I adapted this recipe from Burma Superstar, a great Burmese restaurant where I live. I've always loved their Tea Leaf salad, but it has dried lentils and tomatoes, which makes too high in carbs for anything other than a once-in-a-while cheat meal. 

The restaurant has a cookbook with the recipe, but when I tried to reproduce it, it didn't taste nearly as good as what I get at the restaurant. Fortunately, I discovered that when you order the salad to go, the put the ingredients separately in a box for you to mix together yourself. I got a box and weighed out the individual ingredients.

From there, over several tries, I made the following modifications: 

  • Removed the tomatoes and lentils to reduce carbs.
  • Increased the amount of nuts from 100 to 130 g to increase calories.
  • Changed the nut mix to ones I like better (I actually vary this based on my mood)
  • Replaced the sliced jalapeƱo with red pepper flakes for convenience.
  • Replaced garlic chips with fried minced garlic to reduce cost.
  • Use pre-seasoned fermented tea leaves for convenience.
  • Added flaky sea salt as a garnish to give an additional crunchy texture.

This recipe is extremely customizable. You can modify the seasonings or nut mix to whatever you like. I use whatever nuts I'm in the mood for and often swap out the red pepper and fish sauce for other spices. You can also tune the calories up or down by using more or less nuts.

A note on macros: A lot of tea leaf containers claim very high carb content (e.g. 16g per tbsp.). From testing my blood sugar, this is not correct.
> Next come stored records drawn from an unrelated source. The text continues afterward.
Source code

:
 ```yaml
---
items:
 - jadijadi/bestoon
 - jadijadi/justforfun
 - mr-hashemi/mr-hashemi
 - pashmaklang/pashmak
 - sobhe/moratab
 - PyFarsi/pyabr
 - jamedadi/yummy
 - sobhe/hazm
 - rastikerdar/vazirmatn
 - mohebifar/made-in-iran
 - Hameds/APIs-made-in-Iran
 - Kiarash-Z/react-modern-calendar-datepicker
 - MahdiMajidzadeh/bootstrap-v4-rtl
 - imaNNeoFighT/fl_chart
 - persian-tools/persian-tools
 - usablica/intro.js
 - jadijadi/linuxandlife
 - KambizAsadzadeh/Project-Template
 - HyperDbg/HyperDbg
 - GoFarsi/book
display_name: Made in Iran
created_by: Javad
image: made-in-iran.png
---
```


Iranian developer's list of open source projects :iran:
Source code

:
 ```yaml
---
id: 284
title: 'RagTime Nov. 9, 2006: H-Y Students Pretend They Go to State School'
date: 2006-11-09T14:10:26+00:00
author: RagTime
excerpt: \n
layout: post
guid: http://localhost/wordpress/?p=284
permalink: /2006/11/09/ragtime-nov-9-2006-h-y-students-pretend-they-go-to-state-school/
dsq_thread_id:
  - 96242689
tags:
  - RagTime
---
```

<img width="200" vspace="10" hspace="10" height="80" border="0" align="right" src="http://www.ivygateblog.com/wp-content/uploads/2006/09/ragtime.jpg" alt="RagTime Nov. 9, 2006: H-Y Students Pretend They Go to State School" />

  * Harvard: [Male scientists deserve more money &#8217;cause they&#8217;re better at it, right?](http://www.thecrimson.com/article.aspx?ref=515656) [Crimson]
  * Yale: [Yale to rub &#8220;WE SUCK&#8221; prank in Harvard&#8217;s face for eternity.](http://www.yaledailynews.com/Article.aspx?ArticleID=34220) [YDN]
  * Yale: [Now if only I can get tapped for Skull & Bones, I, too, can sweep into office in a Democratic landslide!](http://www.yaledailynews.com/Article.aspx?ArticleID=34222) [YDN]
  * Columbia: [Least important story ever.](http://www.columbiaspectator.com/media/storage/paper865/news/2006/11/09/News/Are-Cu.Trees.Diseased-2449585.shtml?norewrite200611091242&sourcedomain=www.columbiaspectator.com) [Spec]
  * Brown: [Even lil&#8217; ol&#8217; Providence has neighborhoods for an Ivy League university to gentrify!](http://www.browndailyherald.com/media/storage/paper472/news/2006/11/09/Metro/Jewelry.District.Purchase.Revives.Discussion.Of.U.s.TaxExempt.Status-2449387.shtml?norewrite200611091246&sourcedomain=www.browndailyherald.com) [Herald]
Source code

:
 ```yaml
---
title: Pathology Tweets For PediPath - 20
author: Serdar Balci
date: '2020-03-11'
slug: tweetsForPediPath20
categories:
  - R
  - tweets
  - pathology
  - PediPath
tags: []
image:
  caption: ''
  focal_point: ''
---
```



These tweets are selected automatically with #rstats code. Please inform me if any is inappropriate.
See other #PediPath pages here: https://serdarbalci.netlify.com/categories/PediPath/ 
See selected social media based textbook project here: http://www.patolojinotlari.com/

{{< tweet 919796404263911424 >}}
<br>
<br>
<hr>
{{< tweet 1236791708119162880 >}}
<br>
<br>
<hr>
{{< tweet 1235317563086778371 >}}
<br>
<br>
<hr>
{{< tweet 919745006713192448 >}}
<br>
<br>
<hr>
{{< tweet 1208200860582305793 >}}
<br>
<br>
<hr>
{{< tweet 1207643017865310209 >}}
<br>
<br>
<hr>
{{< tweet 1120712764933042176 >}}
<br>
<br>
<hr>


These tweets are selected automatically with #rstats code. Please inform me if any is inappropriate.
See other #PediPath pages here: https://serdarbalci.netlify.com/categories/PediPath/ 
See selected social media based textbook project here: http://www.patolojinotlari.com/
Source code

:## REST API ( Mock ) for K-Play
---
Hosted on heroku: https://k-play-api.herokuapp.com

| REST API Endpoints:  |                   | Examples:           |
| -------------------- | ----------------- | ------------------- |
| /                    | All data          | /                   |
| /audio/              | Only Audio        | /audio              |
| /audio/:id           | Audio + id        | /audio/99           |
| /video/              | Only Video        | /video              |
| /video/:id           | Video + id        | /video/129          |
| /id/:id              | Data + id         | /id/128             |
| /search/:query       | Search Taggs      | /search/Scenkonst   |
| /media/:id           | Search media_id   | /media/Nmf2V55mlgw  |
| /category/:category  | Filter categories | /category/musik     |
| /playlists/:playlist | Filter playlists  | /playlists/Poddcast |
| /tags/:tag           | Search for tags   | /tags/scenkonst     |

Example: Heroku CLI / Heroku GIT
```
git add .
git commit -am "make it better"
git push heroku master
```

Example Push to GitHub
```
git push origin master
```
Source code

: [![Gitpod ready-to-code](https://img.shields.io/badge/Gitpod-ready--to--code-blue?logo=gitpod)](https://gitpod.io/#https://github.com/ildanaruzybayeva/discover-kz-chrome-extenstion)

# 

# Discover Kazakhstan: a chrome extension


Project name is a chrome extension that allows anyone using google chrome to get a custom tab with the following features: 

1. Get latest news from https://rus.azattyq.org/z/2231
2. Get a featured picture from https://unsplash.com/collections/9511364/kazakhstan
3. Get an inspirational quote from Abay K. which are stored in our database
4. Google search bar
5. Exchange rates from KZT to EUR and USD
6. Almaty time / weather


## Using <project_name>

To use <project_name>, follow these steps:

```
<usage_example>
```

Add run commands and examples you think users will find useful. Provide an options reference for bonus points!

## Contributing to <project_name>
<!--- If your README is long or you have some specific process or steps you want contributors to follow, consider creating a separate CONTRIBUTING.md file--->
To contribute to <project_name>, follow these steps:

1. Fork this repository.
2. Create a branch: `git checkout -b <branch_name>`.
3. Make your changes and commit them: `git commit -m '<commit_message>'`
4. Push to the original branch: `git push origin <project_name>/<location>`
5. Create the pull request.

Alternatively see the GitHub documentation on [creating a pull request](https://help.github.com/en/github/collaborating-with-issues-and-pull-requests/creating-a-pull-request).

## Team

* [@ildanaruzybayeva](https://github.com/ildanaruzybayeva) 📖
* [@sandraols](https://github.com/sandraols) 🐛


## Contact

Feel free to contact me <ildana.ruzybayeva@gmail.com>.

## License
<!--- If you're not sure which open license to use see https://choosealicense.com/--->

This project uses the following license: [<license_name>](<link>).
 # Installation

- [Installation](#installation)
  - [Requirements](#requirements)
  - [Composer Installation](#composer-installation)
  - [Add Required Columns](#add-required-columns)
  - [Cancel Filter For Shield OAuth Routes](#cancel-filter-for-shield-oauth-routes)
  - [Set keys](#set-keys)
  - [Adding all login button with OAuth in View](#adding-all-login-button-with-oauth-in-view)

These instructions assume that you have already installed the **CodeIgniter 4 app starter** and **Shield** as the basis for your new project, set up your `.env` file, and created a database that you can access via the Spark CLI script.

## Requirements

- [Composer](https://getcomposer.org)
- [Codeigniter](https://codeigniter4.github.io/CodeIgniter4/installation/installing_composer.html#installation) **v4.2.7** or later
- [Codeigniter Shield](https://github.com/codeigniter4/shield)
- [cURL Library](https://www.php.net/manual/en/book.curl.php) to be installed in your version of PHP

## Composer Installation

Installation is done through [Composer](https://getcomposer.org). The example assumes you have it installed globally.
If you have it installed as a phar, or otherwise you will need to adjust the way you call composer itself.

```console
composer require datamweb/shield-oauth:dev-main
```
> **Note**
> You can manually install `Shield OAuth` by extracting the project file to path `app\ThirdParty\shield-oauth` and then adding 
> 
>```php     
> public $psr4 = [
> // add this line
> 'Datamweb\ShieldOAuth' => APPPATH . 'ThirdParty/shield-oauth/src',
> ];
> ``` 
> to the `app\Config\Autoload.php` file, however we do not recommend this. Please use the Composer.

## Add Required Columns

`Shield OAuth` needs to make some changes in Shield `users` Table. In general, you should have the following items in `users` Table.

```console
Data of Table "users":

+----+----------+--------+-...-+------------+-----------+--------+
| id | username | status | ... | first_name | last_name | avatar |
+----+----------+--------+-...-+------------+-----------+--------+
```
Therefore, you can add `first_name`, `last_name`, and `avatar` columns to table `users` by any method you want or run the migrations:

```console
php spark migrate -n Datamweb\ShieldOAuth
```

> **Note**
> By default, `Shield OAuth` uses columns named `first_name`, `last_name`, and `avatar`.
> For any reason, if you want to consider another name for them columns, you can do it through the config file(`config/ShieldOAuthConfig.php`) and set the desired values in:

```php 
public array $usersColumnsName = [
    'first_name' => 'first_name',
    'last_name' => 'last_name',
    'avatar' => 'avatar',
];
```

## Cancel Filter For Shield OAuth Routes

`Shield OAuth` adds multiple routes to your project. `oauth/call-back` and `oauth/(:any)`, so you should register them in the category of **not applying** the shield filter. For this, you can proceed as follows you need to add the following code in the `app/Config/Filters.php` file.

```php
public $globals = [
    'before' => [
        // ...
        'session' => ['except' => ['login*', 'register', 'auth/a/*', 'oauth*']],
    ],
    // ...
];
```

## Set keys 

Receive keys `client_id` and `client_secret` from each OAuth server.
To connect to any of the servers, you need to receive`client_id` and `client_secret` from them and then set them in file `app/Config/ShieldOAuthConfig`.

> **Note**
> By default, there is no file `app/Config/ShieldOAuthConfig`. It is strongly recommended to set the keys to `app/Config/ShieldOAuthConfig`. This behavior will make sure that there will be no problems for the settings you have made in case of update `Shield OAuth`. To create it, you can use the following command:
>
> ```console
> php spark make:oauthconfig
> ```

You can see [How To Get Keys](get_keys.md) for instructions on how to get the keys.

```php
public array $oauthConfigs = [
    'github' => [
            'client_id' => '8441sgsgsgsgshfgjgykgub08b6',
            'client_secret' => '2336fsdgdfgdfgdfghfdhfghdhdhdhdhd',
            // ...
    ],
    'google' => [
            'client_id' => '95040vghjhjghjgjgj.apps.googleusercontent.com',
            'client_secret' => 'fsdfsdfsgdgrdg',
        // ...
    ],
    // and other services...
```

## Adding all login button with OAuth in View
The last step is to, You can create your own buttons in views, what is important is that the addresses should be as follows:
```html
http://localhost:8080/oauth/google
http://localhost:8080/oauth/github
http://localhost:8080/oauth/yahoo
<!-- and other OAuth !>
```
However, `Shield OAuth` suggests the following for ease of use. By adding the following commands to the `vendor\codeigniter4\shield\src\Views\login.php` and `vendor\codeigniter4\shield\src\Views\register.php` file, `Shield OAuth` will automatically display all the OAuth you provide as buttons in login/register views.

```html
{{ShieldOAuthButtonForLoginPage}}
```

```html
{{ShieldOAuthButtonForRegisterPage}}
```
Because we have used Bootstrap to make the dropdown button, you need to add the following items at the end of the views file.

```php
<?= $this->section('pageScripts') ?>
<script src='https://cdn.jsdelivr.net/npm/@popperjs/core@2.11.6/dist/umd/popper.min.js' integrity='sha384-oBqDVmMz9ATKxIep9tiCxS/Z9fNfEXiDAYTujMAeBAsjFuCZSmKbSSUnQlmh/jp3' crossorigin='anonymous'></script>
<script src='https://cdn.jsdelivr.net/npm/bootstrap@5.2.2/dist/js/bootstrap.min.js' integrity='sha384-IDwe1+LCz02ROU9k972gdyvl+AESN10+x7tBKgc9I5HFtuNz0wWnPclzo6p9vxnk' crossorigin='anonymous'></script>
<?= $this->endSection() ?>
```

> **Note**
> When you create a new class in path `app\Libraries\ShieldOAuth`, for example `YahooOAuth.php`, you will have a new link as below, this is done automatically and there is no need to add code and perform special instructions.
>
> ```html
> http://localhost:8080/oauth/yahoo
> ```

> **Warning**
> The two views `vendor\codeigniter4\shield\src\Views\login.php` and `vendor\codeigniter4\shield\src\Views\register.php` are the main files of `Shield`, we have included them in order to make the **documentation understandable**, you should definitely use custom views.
I only need an extra 0.5u of insulin when I eat this compared with my normal dinner (300g meat, 150g low-carb vegetable), which suggests the net carbs from the 85g of tea leaves can't be more than ~5 g). 

Hope you enjoy it!

- QD

Keto Burmese Tea Leaf Salad

Yield: 1
prep time: 5 Mcook time: total time: 5 M
A low-carb Burmese Tea Leaf Salad, adapted from the Burma Superstar recipe.


Nut Mix (traditional)
  • 100g peanuts, roasted & salted
  • 100g sunflower seeds, roasted & salted
  • 100g sesame seeds, , roasted & salted
  • 100g pumkin seeds, , roasted & salted
  • 40g fried garlic
Nut Mix (my favorite variation)
  • 200g mixed sprouted seeds (from Costco)
  • 100g macadamia nuts, chopped (from Costco)
  • 100g peanuts, roasted & salted
  • 40g fried garlic
  • 130g nut mix
  • ½ tsp. red pepper flakes
  • 100g hearts of romaine lettuce, chopped thin
  • 85g fermented tea leaves (I use a brand from my local supermarket, but you can also get this off Amazon)
  • 1/4 tsp. shrimp powder 
  • 1 tbsp. lemon juice
  • 1 tsp. fish sauce
  • flaky sea salt to taste


How to cook Keto Burmese Tea Leaf Salad

  1. Mix together nuts and garlic. This can be done in a large batch and stored for use for multiple salads or other dishes.
  2. Combine all ingredients except for salt in  a medium bowl and let sit for 5-10 min.
  3. Add salt right and serve (if you add salt too early, it will dissolve and you won't get the crunchy texture).
Macros are heavily dependent on the type of nuts and tea leaves you use.